OMFG - Beer Review Series - Can Beers

Can beers are here to stay. I tried a few over the past month and my reviews are below but here is a quick history of the can, how it works, why its kick ass and why you should not fear the CAN! Yes, craft breweries have been canning beer since 2001 when Cask Brewing Systems developed a new system for small breweries. Oskar Blues was the first to use it. There has been a surge in craft cans in recent years though, and in 2010, they have gained a significant amount of attention, even from mainstream media outlets.

  • Cans actually lock in the flavor of beer better than even dark glass bottles. No light penetrates the cans and the seal is tighter than a bottle cap. Thus, your beer tastes fresher longer. 
  • Cans are more environmentally friendly. They are easier to recycle and require less packaging. 
  •  Cans are cheaper for the brewery and distributor to ship. Cans don't break. 
  • Cans are easier and more convenient to bring along on outdoor activities such as camping, disc golf, hiking, a day at the beach and any other activity that affords you the luxury of enjoying good beer! 
  • Cans get cold pretty damn quick and take up less space in your fridge!

How its done the craft way:
I was fortunate enough to try the Tokyo Black Porter this weekend and was really impressed. The beer pours super dark and opaque. It has a one finger tan head that quickly recedes to a brown ring around the glass.  (looks a lot like Coca-Cola) Nose is straight up coffee and dark malts.
First sip was chocolate, really full body with a smoky aftertaste. Once the beer warms the coffee is more prominent and some vanilla starts to peak through.
Mouthfeel is medium and carbonation is light. It makes this beer really easy to drink despite the bold flavors.
GUBNA was the second can beer I tried this weekend. People either love this or hate it. I fall on the side of …unsure? I think it’s a great beer but I am not completely sold.
Pour Light diluted copper with a medium amount of chill haze, or more likely a haze from excessive hop additions. A thin white head forms along the sides of the glass, though not across the top of the entire beer. Alcohol presence aids in good lacing down the sides.

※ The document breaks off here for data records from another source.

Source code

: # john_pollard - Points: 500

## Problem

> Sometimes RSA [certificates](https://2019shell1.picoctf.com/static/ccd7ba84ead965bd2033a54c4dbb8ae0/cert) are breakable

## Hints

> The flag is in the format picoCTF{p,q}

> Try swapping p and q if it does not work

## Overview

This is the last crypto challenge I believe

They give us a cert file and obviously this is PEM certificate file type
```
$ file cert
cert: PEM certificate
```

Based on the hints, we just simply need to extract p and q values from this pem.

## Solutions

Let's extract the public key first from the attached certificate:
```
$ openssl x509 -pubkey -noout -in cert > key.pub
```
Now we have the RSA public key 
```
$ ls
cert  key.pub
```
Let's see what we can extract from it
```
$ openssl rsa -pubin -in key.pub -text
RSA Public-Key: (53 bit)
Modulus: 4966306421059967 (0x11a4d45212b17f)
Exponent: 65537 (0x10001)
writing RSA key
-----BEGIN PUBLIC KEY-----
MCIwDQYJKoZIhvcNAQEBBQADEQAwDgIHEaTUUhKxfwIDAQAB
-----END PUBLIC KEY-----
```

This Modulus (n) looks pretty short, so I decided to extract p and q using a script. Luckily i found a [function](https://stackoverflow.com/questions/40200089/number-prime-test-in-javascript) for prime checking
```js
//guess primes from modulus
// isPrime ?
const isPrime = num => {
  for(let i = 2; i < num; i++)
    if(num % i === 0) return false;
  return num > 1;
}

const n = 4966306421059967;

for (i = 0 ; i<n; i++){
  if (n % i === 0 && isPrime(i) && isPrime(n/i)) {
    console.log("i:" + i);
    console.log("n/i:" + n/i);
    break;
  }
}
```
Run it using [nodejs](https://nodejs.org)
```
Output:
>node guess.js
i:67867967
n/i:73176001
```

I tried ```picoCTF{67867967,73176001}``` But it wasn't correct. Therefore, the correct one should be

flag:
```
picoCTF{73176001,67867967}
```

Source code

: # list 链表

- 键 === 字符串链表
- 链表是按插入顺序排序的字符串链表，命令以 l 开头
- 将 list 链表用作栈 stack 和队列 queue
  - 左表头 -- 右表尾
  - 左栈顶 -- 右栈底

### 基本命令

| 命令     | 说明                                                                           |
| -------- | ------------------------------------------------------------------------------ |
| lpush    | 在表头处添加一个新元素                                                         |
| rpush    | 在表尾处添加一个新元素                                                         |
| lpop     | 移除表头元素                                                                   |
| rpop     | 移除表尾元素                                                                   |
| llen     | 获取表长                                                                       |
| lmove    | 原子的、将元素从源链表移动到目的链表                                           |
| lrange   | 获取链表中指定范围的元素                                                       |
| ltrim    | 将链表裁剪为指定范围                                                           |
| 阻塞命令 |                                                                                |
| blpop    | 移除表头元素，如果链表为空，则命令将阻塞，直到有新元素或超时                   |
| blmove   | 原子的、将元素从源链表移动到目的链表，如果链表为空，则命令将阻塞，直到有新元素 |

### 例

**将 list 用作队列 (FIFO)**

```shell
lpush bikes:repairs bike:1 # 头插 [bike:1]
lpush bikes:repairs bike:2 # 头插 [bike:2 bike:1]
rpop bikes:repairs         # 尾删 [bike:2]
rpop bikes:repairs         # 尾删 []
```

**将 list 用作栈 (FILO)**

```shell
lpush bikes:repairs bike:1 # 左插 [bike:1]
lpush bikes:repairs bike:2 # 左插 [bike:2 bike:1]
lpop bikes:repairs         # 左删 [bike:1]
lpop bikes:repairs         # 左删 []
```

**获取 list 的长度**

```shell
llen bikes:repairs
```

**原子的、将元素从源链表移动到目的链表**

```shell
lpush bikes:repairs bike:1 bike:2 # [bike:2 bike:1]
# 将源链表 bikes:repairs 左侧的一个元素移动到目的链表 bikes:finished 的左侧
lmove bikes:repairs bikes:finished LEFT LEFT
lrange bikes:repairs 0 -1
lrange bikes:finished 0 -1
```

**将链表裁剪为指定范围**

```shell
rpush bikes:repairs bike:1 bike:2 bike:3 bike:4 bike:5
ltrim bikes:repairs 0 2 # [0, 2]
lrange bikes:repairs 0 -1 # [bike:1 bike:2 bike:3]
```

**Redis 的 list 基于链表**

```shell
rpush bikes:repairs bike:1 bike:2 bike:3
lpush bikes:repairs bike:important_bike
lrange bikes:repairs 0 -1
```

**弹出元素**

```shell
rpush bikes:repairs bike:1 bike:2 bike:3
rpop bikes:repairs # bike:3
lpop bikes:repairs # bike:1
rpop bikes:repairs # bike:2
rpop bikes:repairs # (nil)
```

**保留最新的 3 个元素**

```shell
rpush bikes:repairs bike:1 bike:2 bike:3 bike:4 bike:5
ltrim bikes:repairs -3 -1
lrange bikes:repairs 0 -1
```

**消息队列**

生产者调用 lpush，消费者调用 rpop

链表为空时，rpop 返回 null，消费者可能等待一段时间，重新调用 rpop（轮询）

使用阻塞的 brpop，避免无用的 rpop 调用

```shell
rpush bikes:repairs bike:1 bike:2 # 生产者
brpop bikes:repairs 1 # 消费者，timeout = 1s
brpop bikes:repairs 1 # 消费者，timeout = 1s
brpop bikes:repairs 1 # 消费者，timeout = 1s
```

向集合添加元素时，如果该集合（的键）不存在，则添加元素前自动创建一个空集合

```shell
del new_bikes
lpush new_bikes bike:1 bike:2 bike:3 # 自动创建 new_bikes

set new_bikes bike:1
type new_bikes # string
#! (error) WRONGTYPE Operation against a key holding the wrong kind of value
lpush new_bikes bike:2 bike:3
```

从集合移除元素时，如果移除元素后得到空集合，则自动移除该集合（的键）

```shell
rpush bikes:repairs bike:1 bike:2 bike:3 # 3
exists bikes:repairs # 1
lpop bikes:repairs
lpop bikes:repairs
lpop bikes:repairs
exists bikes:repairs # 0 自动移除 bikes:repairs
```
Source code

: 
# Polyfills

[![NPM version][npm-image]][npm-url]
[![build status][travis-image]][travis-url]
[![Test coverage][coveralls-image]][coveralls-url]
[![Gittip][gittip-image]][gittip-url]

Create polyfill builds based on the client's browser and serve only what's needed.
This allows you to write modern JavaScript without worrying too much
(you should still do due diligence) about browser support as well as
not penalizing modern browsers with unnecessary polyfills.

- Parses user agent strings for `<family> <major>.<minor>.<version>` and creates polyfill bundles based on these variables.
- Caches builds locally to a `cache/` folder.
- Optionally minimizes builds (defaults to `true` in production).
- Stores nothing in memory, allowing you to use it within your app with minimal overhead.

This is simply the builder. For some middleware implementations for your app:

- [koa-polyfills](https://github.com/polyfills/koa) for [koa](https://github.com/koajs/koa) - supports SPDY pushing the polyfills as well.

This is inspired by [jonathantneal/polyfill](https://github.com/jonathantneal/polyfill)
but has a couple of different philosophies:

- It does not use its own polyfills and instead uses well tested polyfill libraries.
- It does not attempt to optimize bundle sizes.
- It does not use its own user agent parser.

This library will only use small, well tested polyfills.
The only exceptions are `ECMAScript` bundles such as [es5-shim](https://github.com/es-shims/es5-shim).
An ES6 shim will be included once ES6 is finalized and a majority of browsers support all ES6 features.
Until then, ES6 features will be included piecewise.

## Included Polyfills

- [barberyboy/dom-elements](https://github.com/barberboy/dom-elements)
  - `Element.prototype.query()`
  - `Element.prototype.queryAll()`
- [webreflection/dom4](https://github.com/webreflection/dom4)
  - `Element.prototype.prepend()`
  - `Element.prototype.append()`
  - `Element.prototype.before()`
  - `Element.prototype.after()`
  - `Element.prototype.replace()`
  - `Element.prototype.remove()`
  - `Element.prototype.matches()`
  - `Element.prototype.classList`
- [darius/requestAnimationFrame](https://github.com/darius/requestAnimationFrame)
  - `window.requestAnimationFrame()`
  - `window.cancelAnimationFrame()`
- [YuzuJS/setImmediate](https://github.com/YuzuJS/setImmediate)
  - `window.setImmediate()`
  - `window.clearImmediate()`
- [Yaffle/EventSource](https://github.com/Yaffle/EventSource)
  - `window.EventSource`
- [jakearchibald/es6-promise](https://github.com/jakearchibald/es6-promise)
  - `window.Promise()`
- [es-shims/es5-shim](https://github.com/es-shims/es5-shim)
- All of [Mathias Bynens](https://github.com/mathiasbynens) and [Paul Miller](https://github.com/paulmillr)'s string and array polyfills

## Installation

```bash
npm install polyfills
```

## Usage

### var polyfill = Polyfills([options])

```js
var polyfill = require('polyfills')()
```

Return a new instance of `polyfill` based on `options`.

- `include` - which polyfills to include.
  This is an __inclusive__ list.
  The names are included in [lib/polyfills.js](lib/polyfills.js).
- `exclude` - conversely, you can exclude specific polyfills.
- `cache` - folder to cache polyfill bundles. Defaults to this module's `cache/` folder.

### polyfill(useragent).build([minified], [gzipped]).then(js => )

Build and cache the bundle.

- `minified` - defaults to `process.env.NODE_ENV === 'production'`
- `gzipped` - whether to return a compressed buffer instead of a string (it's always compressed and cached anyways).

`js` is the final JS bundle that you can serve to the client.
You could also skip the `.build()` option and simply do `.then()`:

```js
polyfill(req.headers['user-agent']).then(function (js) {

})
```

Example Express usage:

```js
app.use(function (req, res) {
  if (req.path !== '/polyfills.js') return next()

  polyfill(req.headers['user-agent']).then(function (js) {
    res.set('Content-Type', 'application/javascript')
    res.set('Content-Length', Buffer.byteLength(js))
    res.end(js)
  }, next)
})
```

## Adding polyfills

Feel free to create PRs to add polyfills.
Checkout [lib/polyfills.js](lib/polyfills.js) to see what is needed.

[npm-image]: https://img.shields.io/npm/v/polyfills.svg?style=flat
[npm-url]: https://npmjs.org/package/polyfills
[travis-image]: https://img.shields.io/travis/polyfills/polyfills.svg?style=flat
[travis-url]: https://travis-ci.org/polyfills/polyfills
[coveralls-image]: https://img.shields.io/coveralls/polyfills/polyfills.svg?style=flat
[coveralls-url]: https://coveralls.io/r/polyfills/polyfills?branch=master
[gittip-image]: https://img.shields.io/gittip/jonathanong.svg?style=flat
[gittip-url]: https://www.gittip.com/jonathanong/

Smell hits you right in the face. Lots of odors going on here, most notably the floral hop notes and pine resin. Also whiffs of wheat grass and barley. This is very earthy and rural-smelling. Be ready for this one or it will end your palette. It runs full force with a mack truck of hops to smash your grill with flavors rich and sweet. Once your teeth are demolished the flavor train will then go on to compress the sides of your tongue with the bitter citrus of righteousness. If you think the assault is over it is a mere reprieve until the final thrust to back of your mouth. 

You thought swallowing would end the attack? You were wrong. The aftertaste of dry, crisp justice pervades every square inch of the inside of your mouth while the 10% ABV volatizes it way up your unsuspecting sinuses into your nasal cavity. Eventually you'll be gasping for air just to end the ecstasy, unless you're a masochist for pleasure and decide to venture another sip. I thought it was a nonsessionable IIPA but fun to drink none the less.